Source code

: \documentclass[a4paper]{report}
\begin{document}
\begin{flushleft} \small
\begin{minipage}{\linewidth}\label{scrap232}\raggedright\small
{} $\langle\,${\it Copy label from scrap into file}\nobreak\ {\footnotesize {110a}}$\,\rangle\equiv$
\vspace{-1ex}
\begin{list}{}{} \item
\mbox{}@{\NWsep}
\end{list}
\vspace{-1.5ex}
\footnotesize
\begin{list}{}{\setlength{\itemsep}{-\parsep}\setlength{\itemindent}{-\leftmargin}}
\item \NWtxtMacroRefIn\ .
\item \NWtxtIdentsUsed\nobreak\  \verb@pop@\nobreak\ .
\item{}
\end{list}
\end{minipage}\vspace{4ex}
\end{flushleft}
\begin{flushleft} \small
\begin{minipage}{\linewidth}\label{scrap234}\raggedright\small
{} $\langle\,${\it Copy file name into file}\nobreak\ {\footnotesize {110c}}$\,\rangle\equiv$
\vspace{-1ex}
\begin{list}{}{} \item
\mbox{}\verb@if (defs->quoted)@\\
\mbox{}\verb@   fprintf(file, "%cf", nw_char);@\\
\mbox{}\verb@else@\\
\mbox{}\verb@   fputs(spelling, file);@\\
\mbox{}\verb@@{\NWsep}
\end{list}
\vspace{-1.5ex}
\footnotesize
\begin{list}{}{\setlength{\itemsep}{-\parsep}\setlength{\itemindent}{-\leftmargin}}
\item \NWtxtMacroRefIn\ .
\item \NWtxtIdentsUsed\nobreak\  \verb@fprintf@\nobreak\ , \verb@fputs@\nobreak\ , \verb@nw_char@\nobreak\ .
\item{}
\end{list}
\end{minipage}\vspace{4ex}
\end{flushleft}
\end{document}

------------------------------

● **Instructions for the task**:
Each entry above has to be transcribed exactly as it appears.

● **Solution to this task**:
Source code

: \documentclass[a4paper]{report}
\begin{document}
\begin{flushleft} \small
\begin{minipage}{\linewidth}\label{scrap232}\raggedright\small
{} $\langle\,${\it Copy label from scrap into file}\nobreak\ {\footnotesize {110a}}$\,\rangle\equiv$
\vspace{-1ex}
\begin{list}{}{} \item
\mbox{}@{\NWsep}
\end{list}
\vspace{-1.5ex}
\footnotesize
\begin{list}{}{\setlength{\itemsep}{-\parsep}\setlength{\itemindent}{-\leftmargin}}
\item \NWtxtMacroRefIn\ .
\item \NWtxtIdentsUsed\nobreak\  \verb@pop@\nobreak\ .
\item{}
\end{list}
\end{minipage}\vspace{4ex}
\end{flushleft}
\begin{flushleft} \small
\begin{minipage}{\linewidth}\label{scrap234}\raggedright\small
{} $\langle\,${\it Copy file name into file}\nobreak\ {\footnotesize {110c}}$\,\rangle\equiv$
\vspace{-1ex}
\begin{list}{}{} \item
\mbox{}\verb@if (defs->quoted)@\\
\mbox{}\verb@   fprintf(file, "%cf", nw_char);@\\
\mbox{}\verb@else@\\
\mbox{}\verb@   fputs(spelling, file);@\\
\mbox{}\verb@@{\NWsep}
\end{list}
\vspace{-1.5ex}
\footnotesize
\begin{list}{}{\setlength{\itemsep}{-\parsep}\setlength{\itemindent}{-\leftmargin}}
\item \NWtxtMacroRefIn\ .
\item \NWtxtIdentsUsed\nobreak\  \verb@fprintf@\nobreak\ , \verb@fputs@\nobreak\ , \verb@nw_char@\nobreak\ .
\item{}
\end{list}
\end{minipage}\vspace{4ex}
\end{flushleft}
\end{document}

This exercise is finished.